§ DIRECTIONS:
Look for the line containing "regulatory compliance map." in the records below. Then output it and all the lines that follow, exactly and without any others.

§ RECORDS FOR THIS EXERCISE:
%%
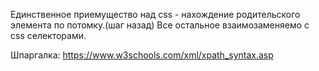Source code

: Единственное приемущество над css - нахождение родительского элемента по потомку.(шаг назад)
Все остальное взаимозаменяемо с сss селекторами. 

Шпаргалка:
https://www.w3schools.com/xml/xpath_syntax.asp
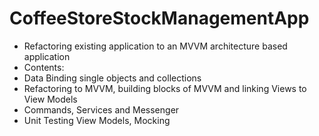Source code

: # CoffeeStoreStockManagementApp
- Refactoring existing application to an MVVM architecture based application
- Contents:
- Data Binding single objects and collections
- Refactoring to MVVM, building blocks of MVVM and linking Views to View Models
- Commands, Services and Messenger
- Unit Testing View Models, Mocking

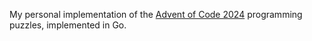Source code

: My personal implementation of the [Advent of Code 2024](https://adventofcode.com/2024) programming puzzles, implemented in Go.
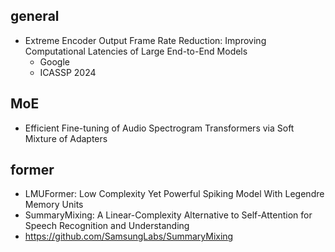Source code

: ## general
- Extreme Encoder Output Frame Rate Reduction: Improving Computational Latencies of Large End-to-End Models
  - Google
  - ICASSP 2024
## MoE
- Efficient Fine-tuning of Audio Spectrogram Transformers via Soft Mixture of Adapters
## former
- LMUFormer: Low Complexity Yet Powerful Spiking Model With Legendre Memory Units
- SummaryMixing: A Linear-Complexity Alternative to Self-Attention for Speech Recognition and Understanding
- https://github.com/SamsungLabs/SummaryMixing
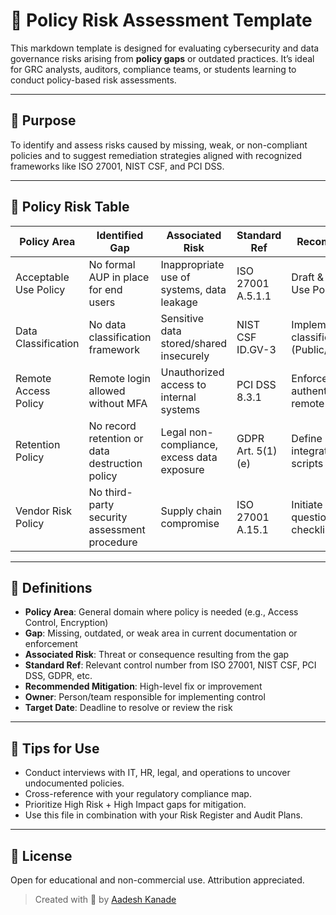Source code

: # 📄 Policy Risk Assessment Template

This markdown template is designed for evaluating cybersecurity and data governance risks arising from **policy gaps** or outdated practices. It’s ideal for GRC analysts, auditors, compliance teams, or students learning to conduct policy-based risk assessments.

---

## 🎯 Purpose

To identify and assess risks caused by missing, weak, or non-compliant policies and to suggest remediation strategies aligned with recognized frameworks like ISO 27001, NIST CSF, and PCI DSS.

---

## 📌 Policy Risk Table

| **Policy Area**       | **Identified Gap**                             | **Associated Risk**                        | **Standard Ref**  | **Recommended Mitigation**                                              | **Owner**        | **Target Date** |
| --------------------- | ---------------------------------------------- | ------------------------------------------ | ----------------- | ----------------------------------------------------------------------- | ---------------- | --------------- |
| Acceptable Use Policy | No formal AUP in place for end users           | Inappropriate use of systems, data leakage | ISO 27001 A.5.1.1 | Draft & enforce Acceptable Use Policy                                   | IT Compliance    | 2024-08-30      |
| Data Classification   | No data classification framework               | Sensitive data stored/shared insecurely    | NIST CSF ID.GV-3  | Implement a 3-tier classification policy (Public/Internal/Confidential) | Security Officer | 2024-09-15      |
| Remote Access Policy  | Remote login allowed without MFA               | Unauthorized access to internal systems    | PCI DSS 8.3.1     | Enforce multi-factor authentication (MFA) for all remote access         | Network Admin    | 2024-09-01      |
| Retention Policy      | No record retention or data destruction policy | Legal non-compliance, excess data exposure | GDPR Art. 5(1)(e) | Define retention schedules, integrate auto-deletion scripts             | Data Governance  | 2024-10-01      |
| Vendor Risk Policy    | No third-party security assessment procedure   | Supply chain compromise                    | ISO 27001 A.15.1  | Initiate vendor security questionnaire & onboarding checklist           | Risk Manager     | 2024-08-20      |

---

## 📘 Definitions

* **Policy Area**: General domain where policy is needed (e.g., Access Control, Encryption)
* **Gap**: Missing, outdated, or weak area in current documentation or enforcement
* **Associated Risk**: Threat or consequence resulting from the gap
* **Standard Ref**: Relevant control number from ISO 27001, NIST CSF, PCI DSS, GDPR, etc.
* **Recommended Mitigation**: High-level fix or improvement
* **Owner**: Person/team responsible for implementing control
* **Target Date**: Deadline to resolve or review the risk

---

## 🧩 Tips for Use

* Conduct interviews with IT, HR, legal, and operations to uncover undocumented policies.
* Cross-reference with your regulatory compliance map.
* Prioritize High Risk + High Impact gaps for mitigation.
* Use this file in combination with your Risk Register and Audit Plans.
---

## 🔗 License

Open for educational and non-commercial use. Attribution appreciated.

> Created with 💼 by [Aadesh Kanade](https://github.com/aadeshkanade)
%%
§ RESULT OF THE TASK:
* Cross-reference with your regulatory compliance map.
* Prioritize High Risk + High Impact gaps for mitigation.
* Use this file in combination with your Risk Register and Audit Plans.
---

## 🔗 License

Open for educational and non-commercial use. Attribution appreciated.

> Created with 💼 by [Aadesh Kanade](https://github.com/aadeshkanade)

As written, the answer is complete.